Excerpted data section start

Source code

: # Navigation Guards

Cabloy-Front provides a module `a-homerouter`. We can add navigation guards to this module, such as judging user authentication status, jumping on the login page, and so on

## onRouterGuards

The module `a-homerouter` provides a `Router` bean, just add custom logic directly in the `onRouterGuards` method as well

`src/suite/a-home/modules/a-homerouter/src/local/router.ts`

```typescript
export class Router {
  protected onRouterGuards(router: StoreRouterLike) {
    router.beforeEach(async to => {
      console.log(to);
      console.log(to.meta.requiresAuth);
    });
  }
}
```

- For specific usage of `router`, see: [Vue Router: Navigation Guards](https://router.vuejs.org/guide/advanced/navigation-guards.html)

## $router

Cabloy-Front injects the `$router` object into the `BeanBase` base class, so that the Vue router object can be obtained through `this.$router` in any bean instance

Excerpted data section end

What is required. Each record must be transcribed word for word.

Problem solution.
Source code

: # Navigation Guards

Cabloy-Front provides a module `a-homerouter`. We can add navigation guards to this module, such as judging user authentication status, jumping on the login page, and so on

## onRouterGuards

The module `a-homerouter` provides a `Router` bean, just add custom logic directly in the `onRouterGuards` method as well

`src/suite/a-home/modules/a-homerouter/src/local/router.ts`

```typescript
export class Router {
  protected onRouterGuards(router: StoreRouterLike) {
    router.beforeEach(async to => {
      console.log(to);
      console.log(to.meta.requiresAuth);
    });
  }
}
```

- For specific usage of `router`, see: [Vue Router: Navigation Guards](https://router.vuejs.org/guide/advanced/navigation-guards.html)

## $router

Cabloy-Front injects the `$router` object into the `BeanBase` base class, so that the Vue router object can be obtained through `this.$router` in any bean instance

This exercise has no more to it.